Sometimes a life in music can be traced back to one important moment, a choice someone made or a word of advice someone passed along that they easily might not have. Such is the case for Philadelphia-born musician, G. Love (born Garrett Dutton), who began to play music and take guitar lessons at 8-years-old. But while countless kids have taken music lessons at that age, one of Love’s teachers could see something special in the young student and she encouraged him to start writing his own songs. While other teachers had him learning the basics of the Beatles, this one teacher said Love should write his own stuff. And without that moment, it’s unclear whether or not Love would have gone on to flourish in his successful career that continues to span the decades today.
“Her name was Heidi Wolfson and she had a band in Philly called Heidi and the Wolf,” Love says. “They’d play around the local circuit. But one of the things she immediately encouraged me to do when I was 8- or 9-years old was to start writing songs. So I started writing songs about my, like, figures and toys.”
Love, who has always had a wild imagination and seemingly endless energy, was hooked. His mother had seen him tap along to songs in the backseat of the family car and, as a result, had asked if he wanted music lessons. Her accurate intuition paid off for her son. And after writing some songs and learning about music and the guitar, Love could soon see a roadmap for himself. He began to take that direction, putting one foot in front of the other until the future began to unfold. He wrote more and more songs in his bedroom, diving into folk, hip-hop and rock music. Not long after, he wanted to record and to perform.
“I felt this thing right away,” Love says. “When I wrote a song, for some reason I wanted to record it onto a cassette with my boom box. That was a really important part of the process. I wanted to write a song, memorize it, record it and then I wanted to play it in front of people.”

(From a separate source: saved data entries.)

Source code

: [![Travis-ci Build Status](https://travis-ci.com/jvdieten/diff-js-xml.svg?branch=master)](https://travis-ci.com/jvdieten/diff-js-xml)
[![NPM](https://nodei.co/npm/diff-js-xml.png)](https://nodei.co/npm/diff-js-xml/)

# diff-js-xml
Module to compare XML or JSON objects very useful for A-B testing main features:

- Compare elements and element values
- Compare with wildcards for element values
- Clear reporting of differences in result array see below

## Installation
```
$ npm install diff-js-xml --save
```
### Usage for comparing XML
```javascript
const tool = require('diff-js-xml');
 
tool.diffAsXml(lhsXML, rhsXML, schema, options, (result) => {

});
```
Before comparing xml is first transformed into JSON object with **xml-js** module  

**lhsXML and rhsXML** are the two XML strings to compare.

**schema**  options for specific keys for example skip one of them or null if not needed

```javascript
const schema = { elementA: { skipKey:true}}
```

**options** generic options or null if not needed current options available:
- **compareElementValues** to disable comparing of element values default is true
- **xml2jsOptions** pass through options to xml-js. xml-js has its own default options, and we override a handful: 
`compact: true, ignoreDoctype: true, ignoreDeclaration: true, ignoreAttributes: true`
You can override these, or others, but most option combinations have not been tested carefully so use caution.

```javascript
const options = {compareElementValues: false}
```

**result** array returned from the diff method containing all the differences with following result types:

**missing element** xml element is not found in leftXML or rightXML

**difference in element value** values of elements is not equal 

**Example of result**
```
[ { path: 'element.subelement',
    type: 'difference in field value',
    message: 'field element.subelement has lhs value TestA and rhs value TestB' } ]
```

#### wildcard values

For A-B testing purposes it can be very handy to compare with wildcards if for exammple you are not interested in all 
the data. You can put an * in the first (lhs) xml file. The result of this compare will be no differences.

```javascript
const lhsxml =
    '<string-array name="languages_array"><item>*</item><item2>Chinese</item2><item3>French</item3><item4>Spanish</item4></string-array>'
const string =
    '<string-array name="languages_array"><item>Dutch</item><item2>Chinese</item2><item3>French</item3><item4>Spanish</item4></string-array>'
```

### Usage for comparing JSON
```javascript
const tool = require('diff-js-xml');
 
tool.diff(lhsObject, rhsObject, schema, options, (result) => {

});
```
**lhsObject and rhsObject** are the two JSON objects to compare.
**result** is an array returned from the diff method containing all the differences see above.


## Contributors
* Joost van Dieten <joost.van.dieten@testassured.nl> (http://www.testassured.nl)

At the time, Love was still only 15- or 16-years old. He’d quit his lessons but he was as involved in music as ever. He would look in the back pages of the local newspapers for the rare open mic, talent show or other opportunity to play. But, thankfully for Love, there was a place where he could go to grow and learn without worry. For Love, that meant busking on the street corner. In Philadelphia, there is one street in particular that sees a lot of foot traffic: South Street. There is a vibrant performance culture there, including magicians and puppeteers, drummers, someone playing Mozart on half-full drinking glasses. Love fit right in.
“I was like, ‘Holy shit, I just made $20 at 16-years-old!’” Love says. “In 1987, that was a lot of money.”
Love’s appreciation for busking took him to Boston. Bean Town had a rule where, for $25, buskers could purchase a permit and play whenever they wanted. Busking in Boston, says Love, wasn’t looked down upon as it was in other cities, including parts of Philly. So, Love followed his passion for music and moved north to hone his craft. He began to bridge the folk music he’d learned in his music lessons with his love of hip-hop and beats that he’d learned about on the streets of Philadelphia in break-dancing circles and basketball games. Love began to find his voice, blending frenetic lyricism with blues music, rapping over his acoustic playing. It was then, he was called back to the City of Brotherly Love to partake in the biggest break of his young career.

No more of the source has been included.